--- Aim of the task ---
Tally the lines in the material below that hold the string "latest" and report the tally alone.

--- Exercise materials ---
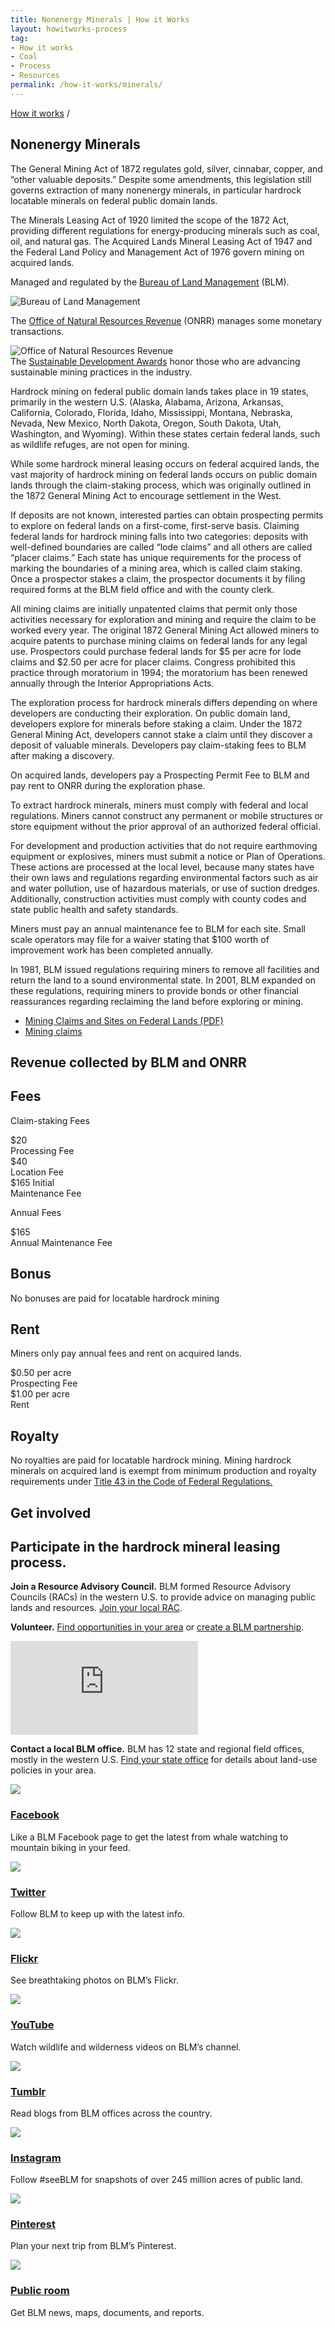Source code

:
 ```yaml
---
title: Nonenergy Minerals | How it Works
layout: howitworks-process
tag:
- How it works
- Coal
- Process
- Resources
permalink: /how-it-works/minerals/
---
```


<section class="revenues_subpage-nav container"></section>

<section class="slab-beta revenues_subpage-intro_wrapper">

  <div class="container-page-wrapper revenues_subpage-intro">
		<div class="container revenues_subpage-intro_layout">
		  <div>
		    <a class="revenues_subpage-breadcrumb" href="/how-it-works/">How it works</a>
		    /
		  </div>
		  <h1>Nonenergy Minerals</h1>
      <p class="revenues_subpage-intro_text">The General Mining Act of 1872 regulates gold, silver, cinnabar, copper, and “other valuable deposits.” Despite some amendments, this legislation still governs extraction of many nonenergy minerals, in particular hardrock locatable minerals on federal public domain lands.</p>
      <p class="revenues_subpage-intro_text">The Minerals Leasing Act of 1920 limited the scope of the 1872 Act, providing different regulations for energy-producing minerals such as coal, oil, and natural gas. The Acquired Lands Mineral Leasing Act of 1947 and the Federal Land Policy and Management Act of 1976 govern mining on acquired lands.</p>
		</div>
		<div class="revenues_subpage-office_container revenues_subpage-office_container_layout">
		  <div class="revenues_subpage-office container">
		    <div class="revenues_subpage-office_text">
		      <p>Managed and regulated by the <span><a href="http://www.blm.gov/">Bureau of Land Management</a> (BLM)</span>.</p>
		    </div>
		    <div class="revenues_subpage-office_logos">
		      <img class="revenues_subpage-office_logo" src="/public/img/logos/BLM-mark.png" alt="Bureau of Land Management">
		    </div>
		  </div>
		  <div class="revenues_subpage-office container">
		    <div class="revenues_subpage-office_text">
		      <p>The <span><a href="http://www.onrr.gov/">Office of Natural Resources Revenue</a> (ONRR)</span> manages some monetary transactions.</p>
		    </div>
		    <div class="revenues_subpage-office_logos">
		      <img class="revenues_subpage-office_logo" src="/public/img/logos/ONRR-mark.svg" alt="Office of Natural Resources Revenue">
		    </div>
		  </div>
		</div>
  </div>
  <div class="revenues_subpage-steps minerals">
		<section class="container-outer">
			<did-you-know intro='Every year, BLM recognizes companies for fostering sustainable development practices.'><span>The <a href="https://www.blm.gov/programs/energy-and-minerals/mining-and-minerals">Sustainable Development Awards</a> honor those who are advancing sustainable mining practices in the industry.</span></did-you-know>
		  <div class="container">
		  	<process-group>
		  		<process-step stepId="1" stepName="Plan" expanded="true">
            <p>Hardrock mining on federal public domain lands takes place in 19 states, primarily in the western U.S. (Alaska, Alabama, Arizona, Arkansas, California, Colorado, Florida, Idaho, Mississippi, Montana, Nebraska, Nevada, New Mexico, North Dakota, Oregon, South Dakota, Utah, Washington, and Wyoming). Within these states certain federal lands, such as wildlife refuges, are not open for mining.</p>
            <p>While some hardrock mineral leasing occurs on federal acquired lands, the vast majority of hardrock mining on federal lands occurs on public domain lands through the claim-staking process, which was originally outlined in the 1872 General Mining Act to encourage settlement in the West.</p> 
          </process-step>
		  		<process-step stepId="2" stepName="Claim">
            <p>If deposits are not known, interested parties can obtain prospecting permits to explore on federal lands on a first-come, first-serve basis. Claiming federal lands for hardrock mining falls into two categories: deposits with well-defined boundaries are called “lode claims” and all others are called “placer claims.” Each state has unique requirements for the process of marking the boundaries of a mining area, which is called claim staking. Once a prospector stakes a claim, the prospector documents it by filing required forms at the BLM field office and with the county clerk.</p>
            <p>All mining claims are initially unpatented claims that permit only those activities necessary for exploration and mining and require the claim to be worked every year. The original 1872 General Mining Act allowed miners to acquire patents to purchase mining claims on federal lands for any legal use. Prospectors could purchase federal lands for $5 per acre for lode claims and $2.50 per acre for placer claims. Congress prohibited this practice through moratorium in 1994; the moratorium has been renewed annually through the Interior Appropriations Acts.</p>
          </process-step>
		  		<process-step stepId="3" stepName="Explore">
            <p>The exploration process for hardrock minerals differs depending on where developers are conducting their exploration. On public domain land, developers explore for minerals before staking a claim. Under the 1872 General Mining Act, developers cannot stake a claim until they discover a deposit of valuable minerals. Developers pay <glossary-term termKey="claim-staking fee">claim-staking fees</glossary-term> to BLM after making a discovery.</p>
            <p>On acquired lands, developers pay a Prospecting Permit Fee to BLM and pay <glossary-term>rent</glossary-term> to ONRR during the exploration phase.</p>
          </process-step>
		  		<process-step stepId="4" stepName="Develop">
            <p>To extract hardrock minerals, miners must comply with federal and local regulations. Miners cannot construct any permanent or mobile structures or store equipment without the prior approval of an authorized federal official.</p>
            <p>For development and production activities that do not require earthmoving equipment or explosives, miners must submit a notice or Plan of Operations. These actions are processed at the local level, because many states have their own laws and regulations regarding environmental factors such as air and water pollution, use of hazardous materials, or use of suction dredges. Additionally, construction activities must comply with county codes and state public health and safety standards.</p>
            <p>Miners must pay an annual maintenance fee to BLM for each site. Small scale operators may file for a waiver stating that $100 worth of improvement work has been completed annually.</p>
          </process-step>
		  		<process-step stepId="5" stepName="Decommission and reclaim">
            <p>In 1981, BLM issued regulations requiring miners to remove all facilities and return the land to a sound environmental state. In 2001, BLM expanded on these regulations, requiring miners to provide bonds or other financial reassurances regarding reclaiming the land before exploring or mining.</p>
          </process-step>
		  		<process-step stepName="Learn more">
            <ul class="list-bullet">
              <li><a href="https://www.blm.gov/sites/blm.gov/files/documents/files/PublicRoom_Mining_Claims_Brochure-2016.pdf">Mining Claims and Sites on Federal Lands (PDF)</a></li>
              <li><a href="https://www.blm.gov/programs/energy-and-minerals/mining-and-minerals/locatable-minerals/mining-claims">Mining claims</a></li>
            </ul>  
          </process-step>
		  	</process-group>
		  </div>
		</section>
  </div>
</section>
<div class="slab-beta revenues_page-forms">
	<section class="container-outer">
    <h1>Revenue collected by BLM and ONRR</h1>
    <div class="revenues_page-forms_options">
      <div>
        <h2>Fees</h2>
        <p class="revenues_page-forms_numbers_first">Claim-staking Fees</p>
        <p class="revenues_page-forms_numbers"><span>$20</span>
          <br>Processing Fee
          <br><span>$40</span>
          <br>Location Fee
          <br><span>$165</span> Initial
          <br>Maintenance Fee
        </p>
        <p class="revenues_page-forms_numbers_first">Annual Fees</p>
        <p class="revenues_page-forms_numbers"><span>$165</span>
        <br>Annual Maintenance Fee
        </p>
      </div>
      <div>
        <h2>Bonus</h2>
        <p>No bonuses are paid for locatable hardrock mining</p>
      </div>
      <div>
        <h2>Rent</h2>
        <p>Miners only pay annual fees and rent on acquired lands.</p>
        <p class="revenues_page-forms_numbers_last"><span>$0.50</span> per acre
        <br>Prospecting Fee
        <br><span>$1.00</span> per acre
        <br>Rent</p>
      </div>
      <div>
        <h2>Royalty</h2>
        <p>No royalties are paid for locatable hardrock mining. Mining hardrock minerals on acquired land is exempt from minimum production and royalty requirements under <a href="http://www.gpo.gov/fdsys/pkg/CFR-2011-title43-vol2/xml/CFR-2011-title43-vol2-part3500-subpart3504.xml">Title 43 in the Code of Federal Regulations.</a></p>
      </div>
    </div>
  </section>
</div>
<div class="slab-alpha revenues_subpage-involved">
  <section class="container-outer">
    <div class="container-left-4">
      <h1>Get involved</h1>
      <h2 class="h4">Participate in the hardrock mineral leasing process.</h2>
    </div>
    <div class="container-right-8">
      <div class="revenues_subpage-involved_participate">
        <div class="container-half container-half-space">
          <p><strong>Join a Resource Advisory Council.</strong> BLM formed <glossary-term termKey="resource advisory council (rac)">Resource Advisory Councils</glossary-term> (RACs) in the western U.S. to provide advice on managing public lands and resources. <a href="https://www.blm.gov/get-involved/resource-advisory-council/near-you">Join your local RAC</a>.</p>
          <p><strong>Volunteer.</strong> <a href="http://volunteer.gov/index.cfm">Find opportunities in your area</a> or <a href="https://www.blm.gov/get-involved/partnerships">create a BLM partnership</a>.</p>
        </div>
        <div class="container-half revenues_subpage-involved_video">
          <iframe title="get involved video" src="https://www.youtube.com/embed/gdalYBS1lPE" frameborder="0" allowfullscreen></iframe>
          <p><strong>Contact a local BLM office.</strong> BLM has 12 state and regional field offices, mostly in the western U.S. <a href="https://www.blm.gov/locations">Find your state office</a> for details about land-use policies in your area.</p>
        </div>
      </div>
      <div>
        <div class="revenues_subpage-involved_option">
          <a class="link-no_under" href="https://www.facebook.com/BLMNational/">
            <img src="/public/img/icons/facebook.svg" class="u-padding-right icon-medium"/>
            <h3>Facebook</h3>
          </a>
          <p>Like a BLM Facebook page to get the latest from whale watching to mountain biking in your feed.</p>
        </div>
        <div class="revenues_subpage-involved_option">
          <a class="link-no_under" href="https://twitter.com/BLMNational">
            <img src="/public/img/icons/twitter.svg" class="u-padding-right icon-medium"/>
            <h3>Twitter</h3>
          </a>
          <p>Follow BLM to keep up with the latest info.</p>
        </div>
        <div class="revenues_subpage-involved_option">
          <a class="link-no_under" href="https://www.flickr.com/photos/mypubliclands/">
            <img src="/public/img/icons/flickr.svg" class="u-padding-right icon-medium"/>
            <h3>Flickr</h3>
          </a>
          <p>See breathtaking photos on BLM’s Flickr.</p>
        </div>
        <div class="revenues_subpage-involved_option">
          <a class="link-no_under" href="https://www.youtube.com/user/BLMNational">
            <img src="/public/img/icons/youtube-play.svg" class="u-padding-right icon-medium"/>
            <h3>YouTube</h3>
          </a>
          <p>Watch wildlife and wilderness videos on BLM’s channel.</p>
        </div>
      </div>
      <div>
        <div class="revenues_subpage-involved_option">
          <a class="link-no_under" href="http://mypubliclands.tumblr.com/">
            <img src="/public/img/icons/tumblr.svg" class="u-padding-right icon-medium"/>
            <h3>Tumblr</h3>
          </a>
          <p>Read blogs from BLM offices across the country.</p>
        </div>
        <div class="revenues_subpage-involved_option">
          <a class="link-no_under" href="https://instagram.com/mypubliclands/">
            <img src="/public/img/icons/instagram.svg" class="u-padding-right icon-medium"/>
            <h3>Instagram</h3>
          </a>
          <p>Follow #seeBLM for snapshots of over 245 million acres of public land.</p>
        </div>
        <div class="revenues_subpage-involved_option">
          <a class="link-no_under" href="https://www.pinterest.com/mypubliclands/">
            <img src="/public/img/icons/pinterest.svg" class="u-padding-right icon-medium"/>
            <h3>Pinterest</h3>
          </a>
          <p>Plan your next trip from BLM’s Pinterest.</p>
        </div>
        <div class="revenues_subpage-involved_option">
          <a class="link-no_under" href="https://www.blm.gov/public-room">
            <img src="/public/img/icons/info.svg" class="u-padding-right icon-medium"/>
            <h3>Public room</h3>
          </a>
          <p>Get BLM news, maps, documents, and reports.</p>
        </div>
      </div>
    </div>
  </section>
</div>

--- Task response ---
2